» **EXERCISE REQUIREMENTS**:
Every entry must be echoed exactly.

» **Records excerpted from a collection**:
------------

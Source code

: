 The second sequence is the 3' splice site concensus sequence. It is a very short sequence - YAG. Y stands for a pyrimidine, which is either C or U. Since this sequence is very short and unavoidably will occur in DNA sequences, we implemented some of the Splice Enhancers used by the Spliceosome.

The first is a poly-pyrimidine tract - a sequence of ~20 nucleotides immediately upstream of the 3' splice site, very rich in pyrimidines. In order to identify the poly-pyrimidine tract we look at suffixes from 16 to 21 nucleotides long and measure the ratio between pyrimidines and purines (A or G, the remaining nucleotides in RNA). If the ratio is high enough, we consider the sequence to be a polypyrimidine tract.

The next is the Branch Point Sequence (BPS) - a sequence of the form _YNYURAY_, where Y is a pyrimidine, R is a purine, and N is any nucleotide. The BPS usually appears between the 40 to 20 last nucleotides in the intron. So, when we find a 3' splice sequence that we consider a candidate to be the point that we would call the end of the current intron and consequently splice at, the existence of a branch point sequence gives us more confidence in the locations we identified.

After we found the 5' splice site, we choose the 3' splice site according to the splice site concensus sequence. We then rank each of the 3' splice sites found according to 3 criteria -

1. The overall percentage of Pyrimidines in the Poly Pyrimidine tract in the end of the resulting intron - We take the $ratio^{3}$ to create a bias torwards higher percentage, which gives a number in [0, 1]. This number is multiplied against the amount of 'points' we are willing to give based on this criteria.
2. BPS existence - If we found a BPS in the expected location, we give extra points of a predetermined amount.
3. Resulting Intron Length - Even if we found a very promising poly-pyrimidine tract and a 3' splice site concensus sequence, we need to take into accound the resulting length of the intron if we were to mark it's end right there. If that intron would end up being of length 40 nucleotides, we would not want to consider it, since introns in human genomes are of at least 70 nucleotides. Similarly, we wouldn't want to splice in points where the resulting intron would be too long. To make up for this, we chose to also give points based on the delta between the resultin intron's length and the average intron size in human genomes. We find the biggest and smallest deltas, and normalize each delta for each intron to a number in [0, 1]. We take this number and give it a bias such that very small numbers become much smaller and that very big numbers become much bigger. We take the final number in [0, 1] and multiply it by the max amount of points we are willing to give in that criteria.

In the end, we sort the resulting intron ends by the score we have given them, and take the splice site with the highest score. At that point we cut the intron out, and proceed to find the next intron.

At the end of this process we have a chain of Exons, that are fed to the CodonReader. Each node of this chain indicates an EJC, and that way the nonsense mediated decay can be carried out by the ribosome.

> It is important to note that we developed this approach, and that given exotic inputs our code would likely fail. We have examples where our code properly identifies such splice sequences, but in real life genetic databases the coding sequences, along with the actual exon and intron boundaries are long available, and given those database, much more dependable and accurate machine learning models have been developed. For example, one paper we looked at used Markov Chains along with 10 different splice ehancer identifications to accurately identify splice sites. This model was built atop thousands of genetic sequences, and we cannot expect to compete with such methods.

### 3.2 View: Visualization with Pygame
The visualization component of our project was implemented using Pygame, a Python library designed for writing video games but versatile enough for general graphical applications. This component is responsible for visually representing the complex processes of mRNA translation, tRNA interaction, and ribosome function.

------------

» **WRITTEN SOLUTION**:
Source code

: The second sequence is the 3' splice site concensus sequence. It is a very short sequence - YAG. Y stands for a pyrimidine, which is either C or U. Since this sequence is very short and unavoidably will occur in DNA sequences, we implemented some of the Splice Enhancers used by the Spliceosome.

The first is a poly-pyrimidine tract - a sequence of ~20 nucleotides immediately upstream of the 3' splice site, very rich in pyrimidines. In order to identify the poly-pyrimidine tract we look at suffixes from 16 to 21 nucleotides long and measure the ratio between pyrimidines and purines (A or G, the remaining nucleotides in RNA). If the ratio is high enough, we consider the sequence to be a polypyrimidine tract.

The next is the Branch Point Sequence (BPS) - a sequence of the form _YNYURAY_, where Y is a pyrimidine, R is a purine, and N is any nucleotide. The BPS usually appears between the 40 to 20 last nucleotides in the intron. So, when we find a 3' splice sequence that we consider a candidate to be the point that we would call the end of the current intron and consequently splice at, the existence of a branch point sequence gives us more confidence in the locations we identified.

After we found the 5' splice site, we choose the 3' splice site according to the splice site concensus sequence. We then rank each of the 3' splice sites found according to 3 criteria -

1. The overall percentage of Pyrimidines in the Poly Pyrimidine tract in the end of the resulting intron - We take the $ratio^{3}$ to create a bias torwards higher percentage, which gives a number in [0, 1]. This number is multiplied against the amount of 'points' we are willing to give based on this criteria.
2. BPS existence - If we found a BPS in the expected location, we give extra points of a predetermined amount.
3. Resulting Intron Length - Even if we found a very promising poly-pyrimidine tract and a 3' splice site concensus sequence, we need to take into accound the resulting length of the intron if we were to mark it's end right there. If that intron would end up being of length 40 nucleotides, we would not want to consider it, since introns in human genomes are of at least 70 nucleotides. Similarly, we wouldn't want to splice in points where the resulting intron would be too long. To make up for this, we chose to also give points based on the delta between the resultin intron's length and the average intron size in human genomes. We find the biggest and smallest deltas, and normalize each delta for each intron to a number in [0, 1]. We take this number and give it a bias such that very small numbers become much smaller and that very big numbers become much bigger. We take the final number in [0, 1] and multiply it by the max amount of points we are willing to give in that criteria.

In the end, we sort the resulting intron ends by the score we have given them, and take the splice site with the highest score. At that point we cut the intron out, and proceed to find the next intron.

At the end of this process we have a chain of Exons, that are fed to the CodonReader. Each node of this chain indicates an EJC, and that way the nonsense mediated decay can be carried out by the ribosome.

> It is important to note that we developed this approach, and that given exotic inputs our code would likely fail. We have examples where our code properly identifies such splice sequences, but in real life genetic databases the coding sequences, along with the actual exon and intron boundaries are long available, and given those database, much more dependable and accurate machine learning models have been developed. For example, one paper we looked at used Markov Chains along with 10 different splice ehancer identifications to accurately identify splice sites. This model was built atop thousands of genetic sequences, and we cannot expect to compete with such methods.

### 3.2 View: Visualization with Pygame
The visualization component of our project was implemented using Pygame, a Python library designed for writing video games but versatile enough for general graphical applications. This component is responsible for visually representing the complex processes of mRNA translation, tRNA interaction, and ribosome function.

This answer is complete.